Skander’s furrowed brow suggested that furious debate was being waged inside him. “Who’s going to teach Chip’s classes? And he was swimming coach. Who’ll take that job?”
“There’s a substitute there today. I’ll take one of his classes. We can divide up the others. As for the swimming, I can do it if I can get someone to help me.”
“You already have a job.”
“It’ll be all right. I’ll find the time. After all, it’ll only be temporary. I minored in history at Williams. I can do the ancient and medieval history. Where is he up to, the early Greeks? I can teach that, perhaps not as well as Chip, but I can do it.”
Skander pursed his lips and looked worried. “You’re pushing yourself too hard.”
Hawthorne didn’t answer.
“Is it this book you’re writing?”
“Good grief, Fritz, I have no intention of writing any damn book!”

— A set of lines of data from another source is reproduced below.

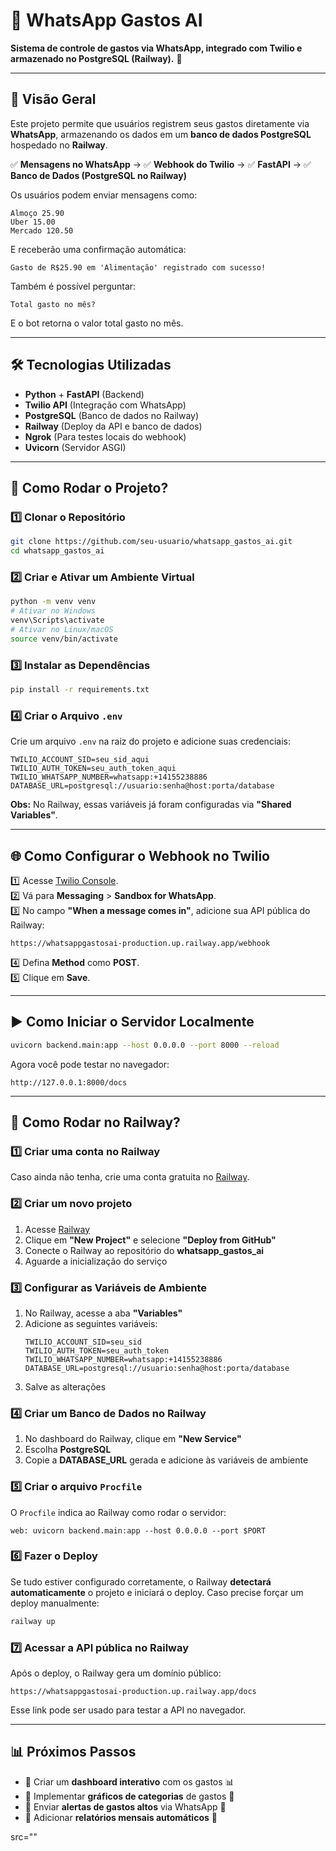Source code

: # 📌 WhatsApp Gastos AI
**Sistema de controle de gastos via WhatsApp, integrado com Twilio e armazenado no PostgreSQL (Railway).** 🚀  

---

## **📖 Visão Geral**
Este projeto permite que usuários registrem seus gastos diretamente via **WhatsApp**, armazenando os dados em um **banco de dados PostgreSQL** hospedado no **Railway**. 

✅ **Mensagens no WhatsApp** → ✅ **Webhook do Twilio** → ✅ **FastAPI** → ✅ **Banco de Dados (PostgreSQL no Railway)**

Os usuários podem enviar mensagens como:
```
Almoço 25.90
Uber 15.00
Mercado 120.50
```
E receberão uma confirmação automática:
```
Gasto de R$25.90 em 'Alimentação' registrado com sucesso!
```

Também é possível perguntar:
```
Total gasto no mês?
```
E o bot retorna o valor total gasto no mês.

---

## **🛠️ Tecnologias Utilizadas**
- **Python** + **FastAPI** (Backend)
- **Twilio API** (Integração com WhatsApp)
- **PostgreSQL** (Banco de dados no Railway)
- **Railway** (Deploy da API e banco de dados)
- **Ngrok** (Para testes locais do webhook)
- **Uvicorn** (Servidor ASGI)

---

## **🚀 Como Rodar o Projeto?**

### **1️⃣ Clonar o Repositório**
```bash
git clone https://github.com/seu-usuario/whatsapp_gastos_ai.git
cd whatsapp_gastos_ai
```

### **2️⃣ Criar e Ativar um Ambiente Virtual**
```bash
python -m venv venv
# Ativar no Windows
venv\Scripts\activate
# Ativar no Linux/macOS
source venv/bin/activate
```

### **3️⃣ Instalar as Dependências**
```bash
pip install -r requirements.txt
```

### **4️⃣ Criar o Arquivo `.env`**
Crie um arquivo `.env` na raiz do projeto e adicione suas credenciais:
```
TWILIO_ACCOUNT_SID=seu_sid_aqui
TWILIO_AUTH_TOKEN=seu_auth_token_aqui
TWILIO_WHATSAPP_NUMBER=whatsapp:+14155238886
DATABASE_URL=postgresql://usuario:senha@host:porta/database
```

**Obs:** No Railway, essas variáveis já foram configuradas via **"Shared Variables"**.

---

## **🌐 Como Configurar o Webhook no Twilio**
1️⃣ Acesse [Twilio Console](https://www.twilio.com/console).  
2️⃣ Vá para **Messaging** > **Sandbox for WhatsApp**.  
3️⃣ No campo **"When a message comes in"**, adicione sua API pública do Railway:  
   ```
   https://whatsappgastosai-production.up.railway.app/webhook
   ```
4️⃣ Defina **Method** como **POST**.  
5️⃣ Clique em **Save**.  

---

## **▶️ Como Iniciar o Servidor Localmente**
```bash
uvicorn backend.main:app --host 0.0.0.0 --port 8000 --reload
```
Agora você pode testar no navegador:
```
http://127.0.0.1:8000/docs
```

---

## **🚀 Como Rodar no Railway?**

### **1️⃣ Criar uma conta no Railway**
Caso ainda não tenha, crie uma conta gratuita no [Railway](https://railway.app/).  

### **2️⃣ Criar um novo projeto**
1. Acesse [Railway](https://railway.app/dashboard)
2. Clique em **"New Project"** e selecione **"Deploy from GitHub"**
3. Conecte o Railway ao repositório do **whatsapp_gastos_ai**
4. Aguarde a inicialização do serviço

### **3️⃣ Configurar as Variáveis de Ambiente**
1. No Railway, acesse a aba **"Variables"**
2. Adicione as seguintes variáveis:
   ```
   TWILIO_ACCOUNT_SID=seu_sid
   TWILIO_AUTH_TOKEN=seu_auth_token
   TWILIO_WHATSAPP_NUMBER=whatsapp:+14155238886
   DATABASE_URL=postgresql://usuario:senha@host:porta/database
   ```
3. Salve as alterações

### **4️⃣ Criar um Banco de Dados no Railway**
1. No dashboard do Railway, clique em **"New Service"**
2. Escolha **PostgreSQL**
3. Copie a **DATABASE_URL** gerada e adicione às variáveis de ambiente

### **5️⃣ Criar o arquivo `Procfile`**
O `Procfile` indica ao Railway como rodar o servidor:
```
web: uvicorn backend.main:app --host 0.0.0.0 --port $PORT
```

### **6️⃣ Fazer o Deploy**
Se tudo estiver configurado corretamente, o Railway **detectará automaticamente** o projeto e iniciará o deploy.
Caso precise forçar um deploy manualmente:
```bash
railway up
```

### **7️⃣ Acessar a API pública no Railway**
Após o deploy, o Railway gera um domínio público:
```
https://whatsappgastosai-production.up.railway.app/docs
```
Esse link pode ser usado para testar a API no navegador.

---

## **📊 Próximos Passos**
- 📌 Criar um **dashboard interativo** com os gastos 📊
- 📌 Implementar **gráficos de categorias** de gastos 🎯
- 📌 Enviar **alertas de gastos altos** via WhatsApp 📲
- 📌 Adicionar **relatórios mensais automáticos** 📝

src=""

Skander tilted his head and looked vaguely skeptical. “Do you know how frightened people are? They think you’ll fire us all.”
“That’s silly. I’ve talked to several teachers, and I think most will stand by me. I caught Chip physically abusing a student. Twice. That’s why I suspended him. Are you saying they all hit students?”
“Of course not.”
“Then they have nothing to worry about.”
“Ruth Standish said you had words with a student on Friday. There was a quarrel.”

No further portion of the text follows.